Wherever the string "update" shows up in the records below, return that line.

DATA >>

========================

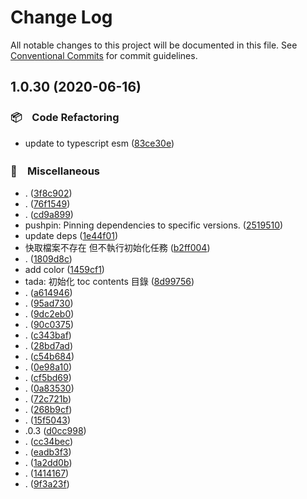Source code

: # Change Log

All notable changes to this project will be documented in this file.
See [Conventional Commits](https://conventionalcommits.org) for commit guidelines.

## 1.0.30 (2020-06-16)


### 📦　Code Refactoring

*  update to typescript esm ([83ce30e](https://github.com/bluelovers/node-novel-task/commit/83ce30e643a060c77b1ab67d7b87c797b7374535))


### 🔖　Miscellaneous

* . ([3f8c902](https://github.com/bluelovers/node-novel-task/commit/3f8c902f68aa23c336157a319f8180fc252116d1))
* . ([76f1549](https://github.com/bluelovers/node-novel-task/commit/76f15492b550e1ad19154465eb77737f099ce2d6))
* . ([cd9a899](https://github.com/bluelovers/node-novel-task/commit/cd9a89997fffdb2d10c2d5c941d3f229c5aa458e))
* pushpin: Pinning dependencies to specific versions. ([2519510](https://github.com/bluelovers/node-novel-task/commit/2519510434b7ff5036f3413765c48551e1fcf997))
* update deps ([1e44f01](https://github.com/bluelovers/node-novel-task/commit/1e44f011af61b74ca283dbf63a4aeb070a15c353))
* 快取檔案不存在 但不執行初始化任務 ([b2ff004](https://github.com/bluelovers/node-novel-task/commit/b2ff004df04afb43d8dd70164d5916f2081df73f))
* . ([1809d8c](https://github.com/bluelovers/node-novel-task/commit/1809d8c40f1a38a5347ffcfc589ba7aa57624776))
* add color ([1459cf1](https://github.com/bluelovers/node-novel-task/commit/1459cf11333b3ca7ce47ce0ad6055e3fa9ccce76))
* tada: 初始化 toc contents 目錄 ([8d99756](https://github.com/bluelovers/node-novel-task/commit/8d9975699f87c524681a96f457b73347084d1664))
* . ([a614946](https://github.com/bluelovers/node-novel-task/commit/a614946ab919240c4707968f69cc9ac703960528))
* . ([95ad730](https://github.com/bluelovers/node-novel-task/commit/95ad730d3bb4334c6c88602c9b5a604cfe58b817))
* . ([9dc2eb0](https://github.com/bluelovers/node-novel-task/commit/9dc2eb0dac9378dcab688d2890de8898825c38a4))
* . ([90c0375](https://github.com/bluelovers/node-novel-task/commit/90c0375956c3326e5f6c31a32c0e95ae2620bc6d))
* . ([c343baf](https://github.com/bluelovers/node-novel-task/commit/c343bafa7d3bfddeb5d891d48ba11efafae7cb79))
* . ([28bd7ad](https://github.com/bluelovers/node-novel-task/commit/28bd7ad7245f12e10988feca64bf539ec2ea2711))
* . ([c54b684](https://github.com/bluelovers/node-novel-task/commit/c54b68455d379c7029bf0d3e39e44c7075f72cf2))
* . ([0e98a10](https://github.com/bluelovers/node-novel-task/commit/0e98a10973281cf566ae3bcdb6099b67c992256a))
* . ([cf5bd69](https://github.com/bluelovers/node-novel-task/commit/cf5bd69e09bbef79774e880caba7a9d302b5ce49))
* . ([0a83530](https://github.com/bluelovers/node-novel-task/commit/0a83530771cc315c7d8377a4bae6d5a0c4d795f6))
* . ([72c721b](https://github.com/bluelovers/node-novel-task/commit/72c721b04f4f86f541a00407a1d40feb97076c0d))
* . ([268b9cf](https://github.com/bluelovers/node-novel-task/commit/268b9cf1db190280e0555ae489a97160c8f574dd))
* . ([15f5043](https://github.com/bluelovers/node-novel-task/commit/15f50438ceaa994c744dea15057eeca13d8e4f36))
* .0.3 ([d0cc998](https://github.com/bluelovers/node-novel-task/commit/d0cc998f5cd224bf6a615234fe7feb673e15cd4c))
* . ([cc34bec](https://github.com/bluelovers/node-novel-task/commit/cc34becbabb12b4de65be76a0f0c0983fa6411b5))
* . ([eadb3f3](https://github.com/bluelovers/node-novel-task/commit/eadb3f31f7b496a5ba33e1c573e5481e603d838f))
* . ([1a2dd0b](https://github.com/bluelovers/node-novel-task/commit/1a2dd0bccff3c6e9963b842f9764657f39bebc1e))
* . ([1414167](https://github.com/bluelovers/node-novel-task/commit/1414167270c935cf72900d2cb4fbfe1a22972c34))
* . ([9f3a23f](https://github.com/bluelovers/node-novel-task/commit/9f3a23f8f2dd2ff192ebb2b67671800a7df195dc))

========================

ANSWER >>
*  update to typescript esm ([83ce30e](https://github.com/bluelovers/node-novel-task/commit/83ce30e643a060c77b1ab67d7b87c797b7374535))
* update deps ([1e44f01](https://github.com/bluelovers/node-novel-task/commit/1e44f011af61b74ca283dbf63a4aeb070a15c353))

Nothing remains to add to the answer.